El día después en el Pacto Histórico: 'shock', reproches y búsqueda de culpables
Foto: Nelson Cárdenas.
Nadie en el Pacto Histórico esperaba amanecer este lunes discutiendo qué salió mal. Pero la votación del 31 de mayo dejó al movimiento con una herida interna que hay que cerrar antes del 21 de junio: críticas al manejo de la campaña, cuestionamientos a la estrategia de comunicación y una discusión sobre si la reacción de la noche electoral fue el error más costoso de todos.
Por: Mateo Muñoz
En el Salón Rojo del Hotel Tequendama no había champaña ni serpentinas. Aunque la campaña acababa de ganar la primera vuelta, el ambiente se parecía menos a una celebración que a una tregua: todos sabían que el peor escenario posible era el que acababa de materializarse, una victoria insuficiente que obligaba a disputar una segunda vuelta. En los cálculos de nadie estaba que, antes de las 6:30 de la tarde., Abelardo de la Espriella soprepasara a Iván Cepeda por más de 500.000 votos. Era una pesadilla que ningún estratega o directivo de la campaña del senador había tomado en serio.
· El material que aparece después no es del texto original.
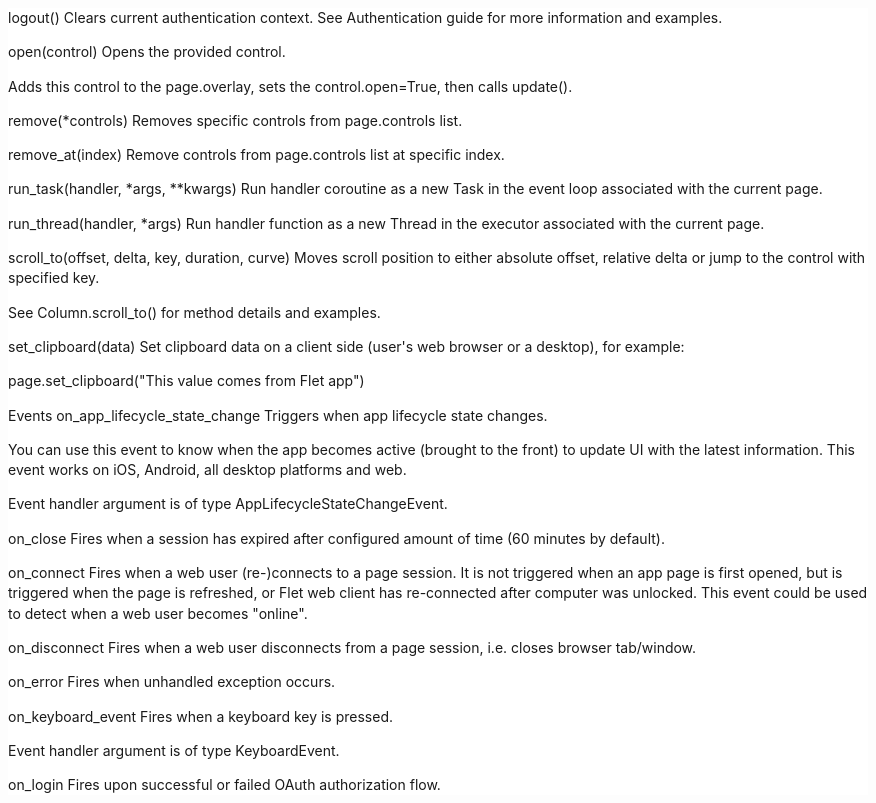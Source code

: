 logout()
Clears current authentication context. See Authentication guide for more information and examples.

open(control)
Opens the provided control.

Adds this control to the page.overlay, sets the control.open=True, then calls update().

remove(*controls)
Removes specific controls from page.controls list.

remove_at(index)
Remove controls from page.controls list at specific index.

run_task(handler, *args, **kwargs)
Run handler coroutine as a new Task in the event loop associated with the current page.

run_thread(handler, *args)
Run handler function as a new Thread in the executor associated with the current page.

scroll_to(offset, delta, key, duration, curve)
Moves scroll position to either absolute offset, relative delta or jump to the control with specified key.

See Column.scroll_to() for method details and examples.

set_clipboard(data)
Set clipboard data on a client side (user's web browser or a desktop), for example:

page.set_clipboard("This value comes from Flet app")

Events
on_app_lifecycle_state_change
Triggers when app lifecycle state changes.

You can use this event to know when the app becomes active (brought to the front) to update UI with the latest information. This event works on iOS, Android, all desktop platforms and web.

Event handler argument is of type AppLifecycleStateChangeEvent.

on_close
Fires when a session has expired after configured amount of time (60 minutes by default).

on_connect
Fires when a web user (re-)connects to a page session. It is not triggered when an app page is first opened, but is triggered when the page is refreshed, or Flet web client has re-connected after computer was unlocked. This event could be used to detect when a web user becomes "online".

on_disconnect
Fires when a web user disconnects from a page session, i.e. closes browser tab/window.

on_error
Fires when unhandled exception occurs.

on_keyboard_event
Fires when a keyboard key is pressed.

Event handler argument is of type KeyboardEvent.

on_login
Fires upon successful or failed OAuth authorization flow.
La tendencia que el Pacto Histórico imaginó solo duró un par de boletines; Cepeda arriba, con ventaja y, por qué no, ganando en primera vuelta. Ese objetivo autoimpuesto, que antes de ayer parecía ambicioso, hoy se ve una meta soberbia que envejeció mal. “Nos dejamos llevar por el triunfalismo de las encuestas”, reconoce un asesor político de la campaña del senador. De hecho, entre el jueves y el sábado circuló un tracking que mostraba a Cepeda cerca de superar el 50 por ciento.
Lo cierto es que el senador nunca dejó de puntear las encuestas de intención de voto. Desde enero hasta mayo, siempre se mantuvo en el primer puesto y la competencia se redujo a quién lo acompañaría en el duelo final. Sin embargo, una semana antes de las elecciones, la tendencia en algunas encuestas ya empezaba a mostrar que su ventaja sobre De la Espriella se acortaba. Así lo mostró la portada de CAMBIO del 24 de mayo pasado, que mostró que el senador y el abogado estaban empatados.
“Esa portada fue un campanazo de alguna manera, pero tampoco le dimos mucha importancia”, reconoce el asesor que prefiere la reserva de su nombre por la cacería de responsables de la derrota que hay en el petrismo.
En ese entonces la senadora y jefe de campaña de Cepeda, María José Pizarro, deslizó la idea de que la encuesta publicada por este medio hacía parte de una ‘estrategia de manipulación’.
“¿A qué responden estos sondeos a solo una semana de las elecciones? ¿Es una nueva estrategia de manipulación mediática para influir negativamente en el voto y contrarrestar los resultados de Invamer?”, dijo Pizarro.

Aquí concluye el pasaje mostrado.